Edward William Brooke III, the first African American elected to the U.S. Senate by popular vote and the first Republican senator to call for the resignation of President Nixon over the Watergate scandal, died Saturday at his home in Coral Gables, Fla. He was 95.
He died from natural causes, said his former legislative aid, Ralph Neas.
In 1966, Brooke ran for the Senate from Massachusetts and became the first black elected to serve in the upper chamber by popular vote, and the first to be sworn in as a senator since Hiram Revels and Blanche Kelso Bruce were sent to Washington during the post Civil War Reconstruction-era by a “carpetbag” Mississippi Legislature.
Upon his arrival in Washington, Brooke automatically achieved a number of social firsts, according to his memoirs, integrating both the Senate swimming pool and the Senate barber shop.
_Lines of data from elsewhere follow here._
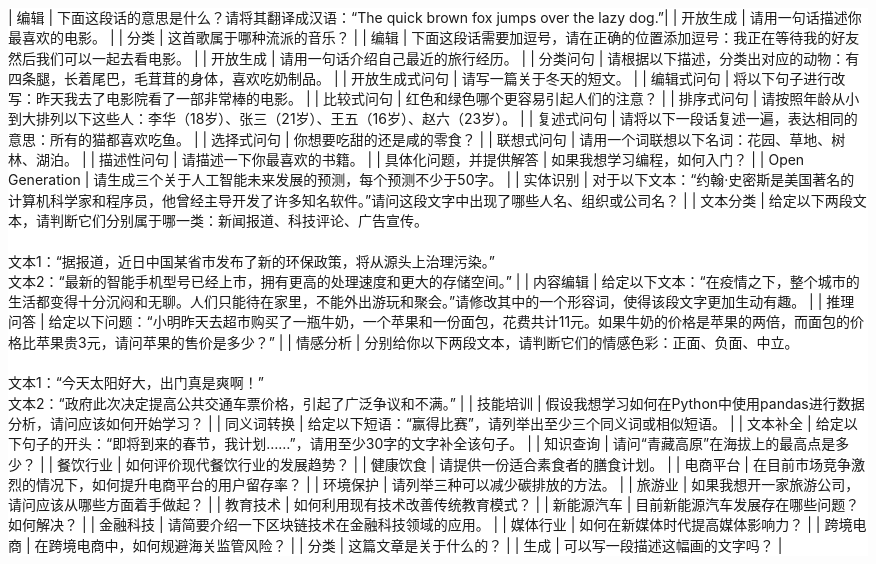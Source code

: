 | 编辑 | 下面这段话的意思是什么？请将其翻译成汉语：“The quick brown fox jumps over the lazy dog.”|
| 开放生成 | 请用一句话描述你最喜欢的电影。 |
| 分类 | 这首歌属于哪种流派的音乐？ |
| 编辑 | 下面这段话需要加逗号，请在正确的位置添加逗号：我正在等待我的好友然后我们可以一起去看电影。 |
| 开放生成 | 请用一句话介绍自己最近的旅行经历。 |
| 分类问句                               | 请根据以下描述，分类出对应的动物：有四条腿，长着尾巴，毛茸茸的身体，喜欢吃奶制品。                |
| 开放生成式问句                         | 请写一篇关于冬天的短文。                                                                        |
| 编辑式问句                             | 将以下句子进行改写：昨天我去了电影院看了一部非常棒的电影。                                    |
| 比较式问句                             | 红色和绿色哪个更容易引起人们的注意？                                                          |
| 排序式问句                             | 请按照年龄从小到大排列以下这些人：李华（18岁）、张三（21岁）、王五（16岁）、赵六（23岁）。   |
| 复述式问句                             | 请将以下一段话复述一遍，表达相同的意思：所有的猫都喜欢吃鱼。                                |
| 选择式问句                             | 你想要吃甜的还是咸的零食？                                                                      |
| 联想式问句                             | 请用一个词联想以下名词：花园、草地、树林、湖泊。                                                |
| 描述性问句                             | 请描述一下你最喜欢的书籍。                                                                      |
| 具体化问题，并提供解答                 | 如果我想学习编程，如何入门？                                                                    |
| Open Generation | 请生成三个关于人工智能未来发展的预测，每个预测不少于50字。 |
| 实体识别 | 对于以下文本：“约翰·史密斯是美国著名的计算机科学家和程序员，他曾经主导开发了许多知名软件。”请问这段文字中出现了哪些人名、组织或公司名？ |
| 文本分类 | 给定以下两段文本，请判断它们分别属于哪一类：新闻报道、科技评论、广告宣传。<br><br>文本1：“据报道，近日中国某省市发布了新的环保政策，将从源头上治理污染。”<br>文本2：“最新的智能手机型号已经上市，拥有更高的处理速度和更大的存储空间。” |
| 内容编辑 | 给定以下文本：“在疫情之下，整个城市的生活都变得十分沉闷和无聊。人们只能待在家里，不能外出游玩和聚会。”请修改其中的一个形容词，使得该段文字更加生动有趣。 |
| 推理问答 | 给定以下问题：“小明昨天去超市购买了一瓶牛奶，一个苹果和一份面包，花费共计11元。如果牛奶的价格是苹果的两倍，而面包的价格比苹果贵3元，请问苹果的售价是多少？” |
| 情感分析 | 分别给你以下两段文本，请判断它们的情感色彩：正面、负面、中立。<br><br>文本1：“今天太阳好大，出门真是爽啊！”<br>文本2：“政府此次决定提高公共交通车票价格，引起了广泛争议和不满。” |
| 技能培训 | 假设我想学习如何在Python中使用pandas进行数据分析，请问应该如何开始学习？ |
| 同义词转换 | 给定以下短语：“赢得比赛”，请列举出至少三个同义词或相似短语。 |
| 文本补全 | 给定以下句子的开头：“即将到来的春节，我计划……”，请用至少30字的文字补全该句子。 |
| 知识查询 | 请问“青藏高原”在海拔上的最高点是多少？ |
| 餐饮行业 | 如何评价现代餐饮行业的发展趋势？ |
| 健康饮食 | 请提供一份适合素食者的膳食计划。 |
| 电商平台 | 在目前市场竞争激烈的情况下，如何提升电商平台的用户留存率？ |
| 环境保护 | 请列举三种可以减少碳排放的方法。 |
| 旅游业 | 如果我想开一家旅游公司，请问应该从哪些方面着手做起？ |
| 教育技术 | 如何利用现有技术改善传统教育模式？ |
| 新能源汽车 | 目前新能源汽车发展存在哪些问题？如何解决？ |
| 金融科技 | 请简要介绍一下区块链技术在金融科技领域的应用。 |
| 媒体行业 | 如何在新媒体时代提高媒体影响力？ |
| 跨境电商 | 在跨境电商中，如何规避海关监管风险？ |
| 分类 | 这篇文章是关于什么的？ |
| 生成 | 可以写一段描述这幅画的文字吗？ |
In winning election, Brooke joined a small band of liberal Republicans in the Senate during an era of moderation, when centrist voices like Jacob Javits of New York, Charles Percy of Illinois and Mark Hatfield of Oregon influenced political debate. Brooke supported housing and other anti-poverty programs, advocated for a stronger Social Security system and for an increased minimum wage, and promoted commuter rail and mass transit systems.
He also bedeviled the Nixon White House – criticizing the administration for adopting a cynical “Southern strategy” of wooing Southern whites by not enforcing civil rights laws, sponsoring a resolution calling for an end to U.S. involvement in Vietnam and opposing three of the president’s conservative nominees to the Supreme Court.